** Record extracts follows **
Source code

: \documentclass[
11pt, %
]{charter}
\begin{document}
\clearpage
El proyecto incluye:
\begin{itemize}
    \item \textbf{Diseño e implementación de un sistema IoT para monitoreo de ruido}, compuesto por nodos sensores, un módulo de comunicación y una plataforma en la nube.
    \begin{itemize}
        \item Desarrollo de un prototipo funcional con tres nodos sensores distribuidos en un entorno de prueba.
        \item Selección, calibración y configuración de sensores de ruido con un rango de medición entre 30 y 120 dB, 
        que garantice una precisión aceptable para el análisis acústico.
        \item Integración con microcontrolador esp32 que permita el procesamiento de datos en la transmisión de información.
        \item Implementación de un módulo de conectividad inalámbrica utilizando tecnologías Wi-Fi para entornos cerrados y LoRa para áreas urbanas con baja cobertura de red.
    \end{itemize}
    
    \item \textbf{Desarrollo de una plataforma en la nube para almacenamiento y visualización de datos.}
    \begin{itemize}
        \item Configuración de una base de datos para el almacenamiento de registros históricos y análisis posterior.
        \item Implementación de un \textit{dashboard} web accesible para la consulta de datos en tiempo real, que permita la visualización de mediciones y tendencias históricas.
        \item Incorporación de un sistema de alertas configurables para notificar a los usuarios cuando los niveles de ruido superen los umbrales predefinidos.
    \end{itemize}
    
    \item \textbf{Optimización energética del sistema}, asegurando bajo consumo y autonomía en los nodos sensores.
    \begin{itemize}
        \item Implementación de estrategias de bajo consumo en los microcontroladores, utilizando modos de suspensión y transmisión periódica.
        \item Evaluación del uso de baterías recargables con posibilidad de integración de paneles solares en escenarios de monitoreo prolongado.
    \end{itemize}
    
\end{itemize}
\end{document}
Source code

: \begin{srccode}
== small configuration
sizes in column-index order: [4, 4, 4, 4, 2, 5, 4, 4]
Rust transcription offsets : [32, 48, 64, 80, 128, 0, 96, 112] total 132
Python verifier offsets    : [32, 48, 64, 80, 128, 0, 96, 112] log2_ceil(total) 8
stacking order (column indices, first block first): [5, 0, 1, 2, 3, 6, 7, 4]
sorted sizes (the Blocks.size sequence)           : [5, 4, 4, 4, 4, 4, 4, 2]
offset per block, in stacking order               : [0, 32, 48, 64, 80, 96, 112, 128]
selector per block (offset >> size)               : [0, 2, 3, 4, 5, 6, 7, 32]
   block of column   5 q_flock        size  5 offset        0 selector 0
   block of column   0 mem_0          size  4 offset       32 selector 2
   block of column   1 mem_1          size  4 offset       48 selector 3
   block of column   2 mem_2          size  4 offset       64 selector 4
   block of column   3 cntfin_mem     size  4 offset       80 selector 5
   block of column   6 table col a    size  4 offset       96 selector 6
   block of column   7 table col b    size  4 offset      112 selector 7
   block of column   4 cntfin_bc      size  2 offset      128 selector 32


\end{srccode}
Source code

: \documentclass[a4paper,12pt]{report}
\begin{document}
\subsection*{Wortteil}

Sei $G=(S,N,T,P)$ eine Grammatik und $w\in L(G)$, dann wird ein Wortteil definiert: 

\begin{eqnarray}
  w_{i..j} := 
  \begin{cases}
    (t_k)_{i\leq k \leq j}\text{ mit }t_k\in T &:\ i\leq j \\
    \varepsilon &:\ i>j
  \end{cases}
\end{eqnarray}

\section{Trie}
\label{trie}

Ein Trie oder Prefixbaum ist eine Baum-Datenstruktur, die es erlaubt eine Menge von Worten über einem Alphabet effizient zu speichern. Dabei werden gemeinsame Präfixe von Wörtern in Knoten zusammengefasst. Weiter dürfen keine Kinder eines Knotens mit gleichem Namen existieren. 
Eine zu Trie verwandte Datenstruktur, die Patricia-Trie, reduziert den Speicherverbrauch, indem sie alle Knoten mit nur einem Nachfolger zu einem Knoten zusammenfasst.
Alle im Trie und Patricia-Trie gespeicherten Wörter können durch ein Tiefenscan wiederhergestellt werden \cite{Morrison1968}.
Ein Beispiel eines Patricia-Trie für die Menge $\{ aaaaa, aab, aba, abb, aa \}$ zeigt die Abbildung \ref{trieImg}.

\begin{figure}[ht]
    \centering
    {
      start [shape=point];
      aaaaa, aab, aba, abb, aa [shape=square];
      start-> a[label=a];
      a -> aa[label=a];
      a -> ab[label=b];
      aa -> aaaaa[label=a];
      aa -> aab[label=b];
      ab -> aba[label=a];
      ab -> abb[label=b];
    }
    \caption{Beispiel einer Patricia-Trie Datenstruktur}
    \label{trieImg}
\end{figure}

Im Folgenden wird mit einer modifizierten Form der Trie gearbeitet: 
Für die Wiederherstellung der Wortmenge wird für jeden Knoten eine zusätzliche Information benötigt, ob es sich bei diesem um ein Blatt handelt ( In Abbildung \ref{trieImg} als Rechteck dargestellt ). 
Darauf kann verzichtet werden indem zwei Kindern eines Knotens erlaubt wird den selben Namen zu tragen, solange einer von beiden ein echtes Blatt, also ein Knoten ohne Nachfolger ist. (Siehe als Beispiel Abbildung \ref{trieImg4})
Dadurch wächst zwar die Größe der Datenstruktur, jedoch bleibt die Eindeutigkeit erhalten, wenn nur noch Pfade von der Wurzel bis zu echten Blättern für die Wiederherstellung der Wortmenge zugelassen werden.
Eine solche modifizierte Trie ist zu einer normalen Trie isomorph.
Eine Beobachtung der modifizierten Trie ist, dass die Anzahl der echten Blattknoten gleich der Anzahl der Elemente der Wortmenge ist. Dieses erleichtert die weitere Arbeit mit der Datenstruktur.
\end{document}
** End of Record extracts **
Work required: The answer should consist of every line above in which "erlaubt" appears.

Response to this task:
Ein Trie oder Prefixbaum ist eine Baum-Datenstruktur, die es erlaubt eine Menge von Worten über einem Alphabet effizient zu speichern. Dabei werden gemeinsame Präfixe von Wörtern in Knoten zusammengefasst. Weiter dürfen keine Kinder eines Knotens mit gleichem Namen existieren. 
Darauf kann verzichtet werden indem zwei Kindern eines Knotens erlaubt wird den selben Namen zu tragen, solange einer von beiden ein echtes Blatt, also ein Knoten ohne Nachfolger ist. (Siehe als Beispiel Abbildung \ref{trieImg4})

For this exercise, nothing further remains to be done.